INDEX BY: Edition / Title
Excel 2000 An Advanced Course for Students
By Jim Muir
Published in 2000 by Learning Matters ltd.
128pp ISBN 1 90330017 7 9.99

Excel 2000 An Advanced Course for Students

This is a small lightweight book making it easy to carry around and the required information is easily accessible. The introduction is brief but specific. It states for what versions of Excel the book is appropriate. Diagrams aid the use of the 13 aspects that are covered. These range from the basics to many specialised tasks such as creating look-up tables.

Part 1 Deals with a detailed description of the basics (for those who are unfamiliar with this application). The structure is good with an introduction providing a brief overview followed by topic objectives - given in a clear and concise list. However they are not numbered and therefore to find an item you know you struggle with, you have to search through looking for the headings. These are in bold but the font is small and some may find it difficult to read.

The rest of the chapter gives detailed instructions of every button and their functions. To assist a screenshot is shown of an actual worksheet and even though this is annotated it is only a third of the size of a page and I feel does not go into enough detail.

What is useful is that examples are given throughout of suitable calculations to enter. Screenshots showing the results are also shown at this stage so as the learner can compare their answers. New tasks are set in bold for emphasis and when a particular function is required a small picture of the button is shown. A major disadvantage of the layout is that the points made under the subheadings are numbered but they do not refer to any diagrams or the objectives. (Although they are easy to follow at first because they appear to be in steps).

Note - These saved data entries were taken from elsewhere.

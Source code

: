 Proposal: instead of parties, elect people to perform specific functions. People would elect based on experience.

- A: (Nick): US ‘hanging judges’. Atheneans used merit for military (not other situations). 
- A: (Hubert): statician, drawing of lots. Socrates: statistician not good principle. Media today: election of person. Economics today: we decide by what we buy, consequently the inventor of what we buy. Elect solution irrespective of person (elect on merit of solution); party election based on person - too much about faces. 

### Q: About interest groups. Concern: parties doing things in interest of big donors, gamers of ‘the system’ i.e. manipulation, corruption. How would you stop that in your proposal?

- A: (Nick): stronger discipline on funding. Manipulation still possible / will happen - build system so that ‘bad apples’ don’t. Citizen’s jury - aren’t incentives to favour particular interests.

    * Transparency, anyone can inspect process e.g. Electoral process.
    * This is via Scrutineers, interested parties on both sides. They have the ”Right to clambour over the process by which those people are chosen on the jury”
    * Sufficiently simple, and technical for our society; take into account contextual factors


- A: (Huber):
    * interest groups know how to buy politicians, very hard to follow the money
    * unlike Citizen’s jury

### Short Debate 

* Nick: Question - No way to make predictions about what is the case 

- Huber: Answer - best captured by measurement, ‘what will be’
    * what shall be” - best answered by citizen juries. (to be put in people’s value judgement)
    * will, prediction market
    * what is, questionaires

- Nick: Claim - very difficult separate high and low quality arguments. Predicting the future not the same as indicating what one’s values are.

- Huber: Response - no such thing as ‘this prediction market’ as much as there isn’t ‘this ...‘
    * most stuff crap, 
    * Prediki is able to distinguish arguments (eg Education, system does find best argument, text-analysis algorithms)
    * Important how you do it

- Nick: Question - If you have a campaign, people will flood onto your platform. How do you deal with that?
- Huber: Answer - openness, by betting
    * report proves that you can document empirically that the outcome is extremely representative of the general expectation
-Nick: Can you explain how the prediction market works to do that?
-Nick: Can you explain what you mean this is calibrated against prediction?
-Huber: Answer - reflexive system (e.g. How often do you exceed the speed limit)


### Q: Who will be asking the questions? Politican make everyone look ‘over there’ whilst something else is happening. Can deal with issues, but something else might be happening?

At the end of this chapter there is no summary or review of the objectives but information is given on what to do with the completed examples ie to save if not carrying on to the next chapter.

All topics follow on from each other and deal with the input of specific examples, which makes you feel that you have achieved something.

Each topic has a similar layout consisting of screen shots and instructions with explanations. These are good as the book is consistent but it would benefit the user if there were more structure, such as linking numbered objectives to the steps taken.

However each topic is covered more than adequately as a huge amount of information is provided.

Because of its size this book would be ideal for teachers or good students at GCSE level or above to have with them. Also specific aspects are found easily and quickly due to the contents page and the index. However a consequence of its portability is the fact that the font and the screen dumps may be too small for someone with even slight eye problems. Structurally the objectives could be given in more detail and relate to specific areas within the main body of the text.

Even though the title states the book is not for novices it does not presume you have any prior knowledge and begins with all the basics. When I first looked at this book Excel was not an unfamiliar topic to me but I found the title and the contents slightly daunting. But once I read through the first topic I found I was progressing at a faster rate than I thought I would. Some time later after reassessing the book I found it to be a great help when undergoing the more specialised steps and very handy when teaching in the school to just dip in to. I would buy it for those reasons alone. Money well spent.